Biochemical Conversion of Herbaceous Biomass to Renewable Diesel: Net Greenhouse Gas and Air Pollutant Trade-offs

Abstract

This study examines greenhouse gas (GHG) and criteria air pollutant (CAP) emissions trade-offs for renewable diesel across 12 scenarios, involving different biochemical conversion designs, biorefinery scales, and feedstocks. A conventional design uses lignin for on-site heat and power, which exports excess power to the grid. An alternative design exports lignin pellets, offsetting other pellet production methods but requiring grid electricity to meet biorefinery power demands. Net emissions were quantified in Iowa and Georgia, selected considering feedstock availability, coproduct displacement, and regional power grids, assuming grid-exported power avoids coal or low-carbon electricity.

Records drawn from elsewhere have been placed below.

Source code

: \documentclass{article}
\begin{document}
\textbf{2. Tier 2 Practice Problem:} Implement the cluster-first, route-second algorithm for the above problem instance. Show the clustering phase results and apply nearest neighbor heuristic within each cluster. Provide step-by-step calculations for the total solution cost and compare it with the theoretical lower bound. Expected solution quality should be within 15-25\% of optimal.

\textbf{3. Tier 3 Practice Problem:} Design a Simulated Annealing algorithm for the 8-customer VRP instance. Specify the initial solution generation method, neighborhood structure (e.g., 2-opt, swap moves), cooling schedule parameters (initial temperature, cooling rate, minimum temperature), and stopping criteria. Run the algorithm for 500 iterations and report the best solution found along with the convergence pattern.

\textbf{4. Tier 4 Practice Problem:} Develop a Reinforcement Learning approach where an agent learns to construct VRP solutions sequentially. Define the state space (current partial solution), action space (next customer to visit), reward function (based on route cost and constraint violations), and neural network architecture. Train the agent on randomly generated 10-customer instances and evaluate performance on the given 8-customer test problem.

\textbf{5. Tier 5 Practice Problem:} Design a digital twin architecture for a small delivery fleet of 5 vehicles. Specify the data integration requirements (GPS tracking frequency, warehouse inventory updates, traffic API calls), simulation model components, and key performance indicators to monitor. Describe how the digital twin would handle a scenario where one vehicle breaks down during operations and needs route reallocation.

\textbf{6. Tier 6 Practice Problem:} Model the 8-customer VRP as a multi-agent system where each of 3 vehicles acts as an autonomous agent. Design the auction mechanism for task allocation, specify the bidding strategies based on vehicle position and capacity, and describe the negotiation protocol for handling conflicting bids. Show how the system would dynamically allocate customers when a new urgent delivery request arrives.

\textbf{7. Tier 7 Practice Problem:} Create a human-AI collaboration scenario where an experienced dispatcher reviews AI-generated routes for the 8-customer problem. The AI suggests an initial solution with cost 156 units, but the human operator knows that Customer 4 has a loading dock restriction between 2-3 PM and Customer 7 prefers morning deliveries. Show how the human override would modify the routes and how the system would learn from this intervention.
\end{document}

Results for the conventional design remained consistent across the electricity displacement scenarios. When comparing lignin utilization strategies, pelletizing lignin reduces sulfur dioxide, carbon monoxide, nitrogen oxides, and volatile organic compounds (net emissions −0.66 mg MJ^–1, 25 mg MJ^–1, 25 mg MJ^–1, 7.8 mg MJ^–1, respectively). However, lignin pelletization increases net particulate matter (fine and coarse) and ammonia (net emissions of 4.7 mg MJ^–1, 13 mg MJ^–1, and 0.26 mg MJ^–1, respectively), alongside indirect GHG emissions due to grid electricity dependence. Additionally, processing 2000 tonnes corn stover daily minimizes emissions for both designs. Only lignin pelletization with renewable electricity and additional particulate matter and ammonia controls reduces all CAP and GHG emissions simultaneously.

Optimizing biorefinery design for scale, feedstock, and lignin management can achieve simultaneous reductions in greenhouse gas and air pollutant emissions from renewable diesel production.